US President Barack Obama on Friday stated all American combat troops will be withdrawn from Iraq by the end of August 2010. In a speech before Marines and military leadership, he announced that the vast majority of those involved in the pullout will not leave this year. Obama also said that tens of thousands of U.S. personnel will remain behind afterward.
"The most important decisions that have to be made about Iraq's future must now be made by Iraqis," the American president said.
Senior Obama administration officials had said earlier that of the roughly 100,000 U.S. combat troops to be pulled out of Iraq over the next 18 months, most will remain in the war zone through at least the end of this year to ensure national elections there go smoothly.
"America can no longer afford to see Iraq in isolation from other priorities: we face the challenge of refocusing on Afghanistan and Pakistan; of relieving the burden on our military; and of rebuilding our struggling economy and these are challenges that we will meet," Obama said.
He also acknowledged that many problems remain in the country and said "there will be difficult days ahead." But, the president said the U.S. cannot continue to try to solve all Iraq's problems.
"We cannot rid Iraq of all who oppose America or sympathize with our adversaries," he said. "We cannot police Iraq's streets until they are completely safe, nor stay until Iraq's union is perfected.

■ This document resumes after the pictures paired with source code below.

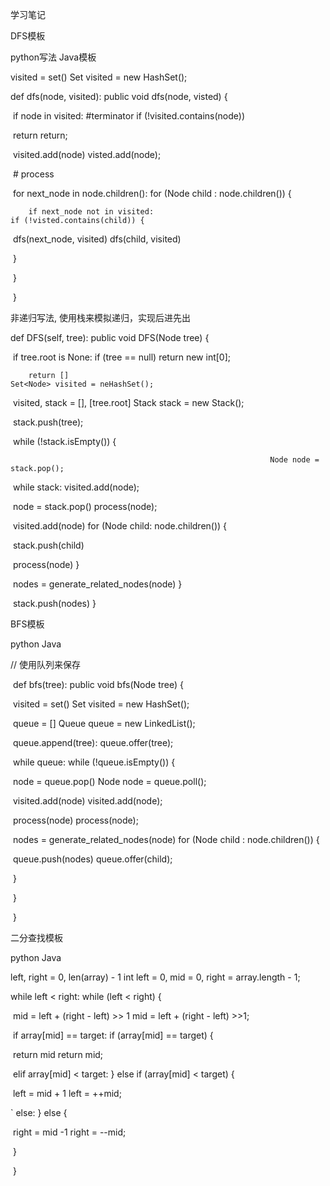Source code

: 学习笔记



DFS模板                                                                                   

python写法                                                                                                Java模板

visited = set()                                      				        Set<Node>	visited = new HashSet();                                                     	

def dfs(node, visited):							        public void dfs(node, visted) {

​	if node in visited:   #terminator					      if (!visited.contains(node)) 

​		return                                                                               return;

​	visited.add(node)								       visted.add(node);										



​	# process                                     

​	for next_node in node.children():                                    for (Node child : node.children()) {

 		if next_node not in visited:                                 	    if (!visted.contains(child)) {

​			dfs(next_node, visited)						  dfs(child, visited)

​													    }

​                                                                                                        }

​                                                                                                    }

非递归写法, 使用栈来模拟递归，实现后进先出

def DFS(self, tree):                                                                 public void DFS(Node tree) {

​	if tree.root is None: 					                         if (tree == null)  return new int[0];

 		return []                                                                          Set<Node> visited = neHashSet();

​	visited, stack = [], [tree.root]                                               Stack stack = new Stack();

​											                 stack.push(tree);

​										                         while (!stack.isEmpty()) {

 												              Node node = stack.pop();					    			            				       	

​	while stack:                                                                                 visited.add(node);

​		node = stack.pop()                                                            process(node);

​		visited.add(node)							             for (Node child: node.children()) {

​												                   stack.push(child)		

​		process(node)							             }

​		nodes = generate_related_nodes(node)                  }

​		stack.push(nodes)                                                }



BFS模板

python                                                                                                                               Java

// 使用队列来保存

​	def bfs(tree):                                                                    public void bfs(Node tree) {

​		visited = set()								        Set<Node> visited = new HashSet();

​		queue = []								        Queue<Node> queue = new LinkedList();

​		queue.append(tree):							queue.offer(tree);

​		while queue:									while (!queue.isEmpty()) {

​			node = queue.pop()							Node node = queue.poll();

​			visited.add(node)								visited.add(node);

​			process(node)								process(node);

​			nodes = generate_related_nodes(node)			for (Node child : node.children()) {

​			queue.push(nodes)								queue.offer(child);

​														}

​													}

​												}

二分查找模板

python																Java

left, right = 0, len(array) - 1							int left = 0, mid = 0, right  = array.length - 1;

while left < right:									while (left < right)  {

​	mid = left + (right - left) >> 1						mid = left + (right - left) >>1;					  	

​	if array[mid] == target:           						if (array[mid] == target) {

​		return mid										return mid;

​	elif array[mid] < target:							} else if (array[mid] < target) {

​		left = mid + 1										left = ++mid;

`	else:											} else {

​		right = mid -1										right = --mid;

​													}

​												}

We cannot sustain indefinitely a commitment that has put a strain on our military, and will cost the American people nearly a trillion dollars."
He emphasized that an end to the war does not mean the U.S. plans to withdraw from its interests in the region. He promised intensified diplomatic and humanitarian efforts.
"The end of the war in Iraq will enable a new era of American leadership and engagement in the Middle East," Obama said.